■ Task to complete: Your task is to transcribe the data in full.

■ Listed records:

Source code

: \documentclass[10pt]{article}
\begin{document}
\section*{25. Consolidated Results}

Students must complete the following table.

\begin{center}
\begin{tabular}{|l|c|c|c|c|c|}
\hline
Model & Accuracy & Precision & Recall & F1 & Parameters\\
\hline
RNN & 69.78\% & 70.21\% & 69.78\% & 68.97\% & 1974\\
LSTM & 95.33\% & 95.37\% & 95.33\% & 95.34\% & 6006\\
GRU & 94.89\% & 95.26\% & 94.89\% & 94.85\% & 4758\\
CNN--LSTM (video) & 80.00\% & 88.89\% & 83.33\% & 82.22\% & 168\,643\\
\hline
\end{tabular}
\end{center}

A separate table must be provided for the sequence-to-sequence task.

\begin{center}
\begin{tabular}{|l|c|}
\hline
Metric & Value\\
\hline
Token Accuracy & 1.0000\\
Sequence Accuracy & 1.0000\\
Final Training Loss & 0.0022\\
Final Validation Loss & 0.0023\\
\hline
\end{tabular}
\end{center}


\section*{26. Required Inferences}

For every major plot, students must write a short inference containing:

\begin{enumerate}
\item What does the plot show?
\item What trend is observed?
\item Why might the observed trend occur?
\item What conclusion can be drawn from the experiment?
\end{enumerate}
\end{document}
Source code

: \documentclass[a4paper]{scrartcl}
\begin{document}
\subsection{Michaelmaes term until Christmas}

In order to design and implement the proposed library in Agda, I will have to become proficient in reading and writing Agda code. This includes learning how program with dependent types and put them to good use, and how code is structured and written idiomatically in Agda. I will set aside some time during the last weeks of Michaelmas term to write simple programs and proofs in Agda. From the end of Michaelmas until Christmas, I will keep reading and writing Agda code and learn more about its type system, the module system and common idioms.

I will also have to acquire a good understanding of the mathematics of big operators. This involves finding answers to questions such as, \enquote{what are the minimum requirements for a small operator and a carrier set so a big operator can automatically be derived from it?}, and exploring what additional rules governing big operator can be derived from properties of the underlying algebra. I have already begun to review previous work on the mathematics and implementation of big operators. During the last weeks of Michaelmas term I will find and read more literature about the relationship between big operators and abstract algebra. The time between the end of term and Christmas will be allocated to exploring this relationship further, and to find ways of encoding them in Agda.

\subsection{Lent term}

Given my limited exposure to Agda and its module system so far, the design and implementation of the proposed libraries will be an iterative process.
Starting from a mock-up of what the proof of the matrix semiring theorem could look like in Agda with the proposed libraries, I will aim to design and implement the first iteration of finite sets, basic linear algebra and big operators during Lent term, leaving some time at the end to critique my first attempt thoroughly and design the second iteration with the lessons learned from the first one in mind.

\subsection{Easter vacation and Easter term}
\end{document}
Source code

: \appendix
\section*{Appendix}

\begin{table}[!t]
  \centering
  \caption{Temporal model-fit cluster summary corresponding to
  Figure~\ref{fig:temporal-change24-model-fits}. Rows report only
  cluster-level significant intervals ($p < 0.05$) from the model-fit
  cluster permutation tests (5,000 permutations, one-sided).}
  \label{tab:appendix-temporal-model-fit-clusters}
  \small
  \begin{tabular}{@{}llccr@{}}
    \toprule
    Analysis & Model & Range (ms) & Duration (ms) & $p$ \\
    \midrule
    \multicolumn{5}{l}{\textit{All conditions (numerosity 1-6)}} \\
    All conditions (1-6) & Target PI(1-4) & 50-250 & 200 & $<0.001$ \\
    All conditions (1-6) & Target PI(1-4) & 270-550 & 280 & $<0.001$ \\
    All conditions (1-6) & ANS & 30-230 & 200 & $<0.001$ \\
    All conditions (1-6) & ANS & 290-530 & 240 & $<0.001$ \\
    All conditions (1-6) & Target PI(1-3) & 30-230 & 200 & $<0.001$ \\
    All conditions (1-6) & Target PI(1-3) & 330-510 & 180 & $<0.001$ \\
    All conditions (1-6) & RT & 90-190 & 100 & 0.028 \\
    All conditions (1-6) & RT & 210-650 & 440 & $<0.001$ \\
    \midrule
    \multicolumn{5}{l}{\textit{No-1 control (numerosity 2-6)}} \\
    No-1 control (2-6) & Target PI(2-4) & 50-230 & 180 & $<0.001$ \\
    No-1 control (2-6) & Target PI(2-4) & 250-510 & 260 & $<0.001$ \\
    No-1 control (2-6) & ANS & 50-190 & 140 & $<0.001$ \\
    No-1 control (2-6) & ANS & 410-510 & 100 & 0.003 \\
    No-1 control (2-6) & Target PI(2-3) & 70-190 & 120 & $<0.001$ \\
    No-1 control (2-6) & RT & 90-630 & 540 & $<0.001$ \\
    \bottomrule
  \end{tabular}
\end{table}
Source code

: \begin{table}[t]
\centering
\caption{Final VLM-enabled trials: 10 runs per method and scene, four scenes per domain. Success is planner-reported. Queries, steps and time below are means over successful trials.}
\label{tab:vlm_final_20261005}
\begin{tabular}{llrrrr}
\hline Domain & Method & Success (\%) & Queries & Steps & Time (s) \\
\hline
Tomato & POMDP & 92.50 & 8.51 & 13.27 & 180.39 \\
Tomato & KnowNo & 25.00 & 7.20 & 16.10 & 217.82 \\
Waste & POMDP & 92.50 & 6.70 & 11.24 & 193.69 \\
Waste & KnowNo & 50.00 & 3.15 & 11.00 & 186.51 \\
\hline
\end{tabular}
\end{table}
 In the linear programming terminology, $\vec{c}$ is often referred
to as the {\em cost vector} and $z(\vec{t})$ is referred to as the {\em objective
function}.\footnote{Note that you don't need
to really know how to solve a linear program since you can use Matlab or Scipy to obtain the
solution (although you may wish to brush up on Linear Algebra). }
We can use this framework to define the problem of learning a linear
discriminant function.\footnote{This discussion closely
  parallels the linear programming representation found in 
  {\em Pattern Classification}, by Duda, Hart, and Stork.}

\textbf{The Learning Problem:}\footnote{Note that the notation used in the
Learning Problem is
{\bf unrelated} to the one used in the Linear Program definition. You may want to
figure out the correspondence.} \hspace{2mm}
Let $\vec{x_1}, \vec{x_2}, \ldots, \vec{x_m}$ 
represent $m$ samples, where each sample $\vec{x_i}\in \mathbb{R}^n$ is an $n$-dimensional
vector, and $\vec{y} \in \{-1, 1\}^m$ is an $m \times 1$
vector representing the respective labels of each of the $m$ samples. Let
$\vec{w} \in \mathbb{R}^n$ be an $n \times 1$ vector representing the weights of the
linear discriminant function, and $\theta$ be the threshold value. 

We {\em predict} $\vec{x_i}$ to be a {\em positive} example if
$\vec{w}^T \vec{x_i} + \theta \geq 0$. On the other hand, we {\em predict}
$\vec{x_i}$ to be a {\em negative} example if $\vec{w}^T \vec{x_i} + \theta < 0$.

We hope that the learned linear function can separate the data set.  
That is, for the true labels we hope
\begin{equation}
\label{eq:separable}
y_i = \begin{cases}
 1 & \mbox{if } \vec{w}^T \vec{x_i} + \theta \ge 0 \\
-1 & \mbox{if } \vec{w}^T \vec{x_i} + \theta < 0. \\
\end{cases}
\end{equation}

■ Task answer:
Source code

: \documentclass[10pt]{article}
\begin{document}
\section*{25. Consolidated Results}

Students must complete the following table.

\begin{center}
\begin{tabular}{|l|c|c|c|c|c|}
\hline
Model & Accuracy & Precision & Recall & F1 & Parameters\\
\hline
RNN & 69.78\% & 70.21\% & 69.78\% & 68.97\% & 1974\\
LSTM & 95.33\% & 95.37\% & 95.33\% & 95.34\% & 6006\\
GRU & 94.89\% & 95.26\% & 94.89\% & 94.85\% & 4758\\
CNN--LSTM (video) & 80.00\% & 88.89\% & 83.33\% & 82.22\% & 168\,643\\
\hline
\end{tabular}
\end{center}

A separate table must be provided for the sequence-to-sequence task.

\begin{center}
\begin{tabular}{|l|c|}
\hline
Metric & Value\\
\hline
Token Accuracy & 1.0000\\
Sequence Accuracy & 1.0000\\
Final Training Loss & 0.0022\\
Final Validation Loss & 0.0023\\
\hline
\end{tabular}
\end{center}


\section*{26. Required Inferences}

For every major plot, students must write a short inference containing:

\begin{enumerate}
\item What does the plot show?
\item What trend is observed?
\item Why might the observed trend occur?
\item What conclusion can be drawn from the experiment?
\end{enumerate}
\end{document}
Source code

: \documentclass[a4paper]{scrartcl}
\begin{document}
\subsection{Michaelmaes term until Christmas}

In order to design and implement the proposed library in Agda, I will have to become proficient in reading and writing Agda code. This includes learning how program with dependent types and put them to good use, and how code is structured and written idiomatically in Agda. I will set aside some time during the last weeks of Michaelmas term to write simple programs and proofs in Agda. From the end of Michaelmas until Christmas, I will keep reading and writing Agda code and learn more about its type system, the module system and common idioms.

I will also have to acquire a good understanding of the mathematics of big operators. This involves finding answers to questions such as, \enquote{what are the minimum requirements for a small operator and a carrier set so a big operator can automatically be derived from it?}, and exploring what additional rules governing big operator can be derived from properties of the underlying algebra. I have already begun to review previous work on the mathematics and implementation of big operators. During the last weeks of Michaelmas term I will find and read more literature about the relationship between big operators and abstract algebra. The time between the end of term and Christmas will be allocated to exploring this relationship further, and to find ways of encoding them in Agda.

\subsection{Lent term}

Given my limited exposure to Agda and its module system so far, the design and implementation of the proposed libraries will be an iterative process.
Starting from a mock-up of what the proof of the matrix semiring theorem could look like in Agda with the proposed libraries, I will aim to design and implement the first iteration of finite sets, basic linear algebra and big operators during Lent term, leaving some time at the end to critique my first attempt thoroughly and design the second iteration with the lessons learned from the first one in mind.

\subsection{Easter vacation and Easter term}
\end{document}
Source code

: \appendix
\section*{Appendix}

\begin{table}[!t]
  \centering
  \caption{Temporal model-fit cluster summary corresponding to
  Figure~\ref{fig:temporal-change24-model-fits}. Rows report only
  cluster-level significant intervals ($p < 0.05$) from the model-fit
  cluster permutation tests (5,000 permutations, one-sided).}
  \label{tab:appendix-temporal-model-fit-clusters}
  \small
  \begin{tabular}{@{}llccr@{}}
    \toprule
    Analysis & Model & Range (ms) & Duration (ms) & $p$ \\
    \midrule
    \multicolumn{5}{l}{\textit{All conditions (numerosity 1-6)}} \\
    All conditions (1-6) & Target PI(1-4) & 50-250 & 200 & $<0.001$ \\
    All conditions (1-6) & Target PI(1-4) & 270-550 & 280 & $<0.001$ \\
    All conditions (1-6) & ANS & 30-230 & 200 & $<0.001$ \\
    All conditions (1-6) & ANS & 290-530 & 240 & $<0.001$ \\
    All conditions (1-6) & Target PI(1-3) & 30-230 & 200 & $<0.001$ \\
    All conditions (1-6) & Target PI(1-3) & 330-510 & 180 & $<0.001$ \\
    All conditions (1-6) & RT & 90-190 & 100 & 0.028 \\
    All conditions (1-6) & RT & 210-650 & 440 & $<0.001$ \\
    \midrule
    \multicolumn{5}{l}{\textit{No-1 control (numerosity 2-6)}} \\
    No-1 control (2-6) & Target PI(2-4) & 50-230 & 180 & $<0.001$ \\
    No-1 control (2-6) & Target PI(2-4) & 250-510 & 260 & $<0.001$ \\
    No-1 control (2-6) & ANS & 50-190 & 140 & $<0.001$ \\
    No-1 control (2-6) & ANS & 410-510 & 100 & 0.003 \\
    No-1 control (2-6) & Target PI(2-3) & 70-190 & 120 & $<0.001$ \\
    No-1 control (2-6) & RT & 90-630 & 540 & $<0.001$ \\
    \bottomrule
  \end{tabular}
\end{table}
Source code

: \begin{table}[t]
\centering
\caption{Final VLM-enabled trials: 10 runs per method and scene, four scenes per domain. Success is planner-reported. Queries, steps and time below are means over successful trials.}
\label{tab:vlm_final_20261005}
\begin{tabular}{llrrrr}
\hline Domain & Method & Success (\%) & Queries & Steps & Time (s) \\
\hline
Tomato & POMDP & 92.50 & 8.51 & 13.27 & 180.39 \\
Tomato & KnowNo & 25.00 & 7.20 & 16.10 & 217.82 \\
Waste & POMDP & 92.50 & 6.70 & 11.24 & 193.69 \\
Waste & KnowNo & 50.00 & 3.15 & 11.00 & 186.51 \\
\hline
\end{tabular}
\end{table}
 In the linear programming terminology, $\vec{c}$ is often referred
to as the {\em cost vector} and $z(\vec{t})$ is referred to as the {\em objective
function}.\footnote{Note that you don't need
to really know how to solve a linear program since you can use Matlab or Scipy to obtain the
solution (although you may wish to brush up on Linear Algebra). }
We can use this framework to define the problem of learning a linear
discriminant function.\footnote{This discussion closely
  parallels the linear programming representation found in 
  {\em Pattern Classification}, by Duda, Hart, and Stork.}

\textbf{The Learning Problem:}\footnote{Note that the notation used in the
Learning Problem is
{\bf unrelated} to the one used in the Linear Program definition. You may want to
figure out the correspondence.} \hspace{2mm}
Let $\vec{x_1}, \vec{x_2}, \ldots, \vec{x_m}$ 
represent $m$ samples, where each sample $\vec{x_i}\in \mathbb{R}^n$ is an $n$-dimensional
vector, and $\vec{y} \in \{-1, 1\}^m$ is an $m \times 1$
vector representing the respective labels of each of the $m$ samples. Let
$\vec{w} \in \mathbb{R}^n$ be an $n \times 1$ vector representing the weights of the
linear discriminant function, and $\theta$ be the threshold value. 

We {\em predict} $\vec{x_i}$ to be a {\em positive} example if
$\vec{w}^T \vec{x_i} + \theta \geq 0$. On the other hand, we {\em predict}
$\vec{x_i}$ to be a {\em negative} example if $\vec{w}^T \vec{x_i} + \theta < 0$.

We hope that the learned linear function can separate the data set.  
That is, for the true labels we hope
\begin{equation}
\label{eq:separable}
y_i = \begin{cases}
 1 & \mbox{if } \vec{w}^T \vec{x_i} + \theta \ge 0 \\
-1 & \mbox{if } \vec{w}^T \vec{x_i} + \theta < 0. \\
\end{cases}
\end{equation}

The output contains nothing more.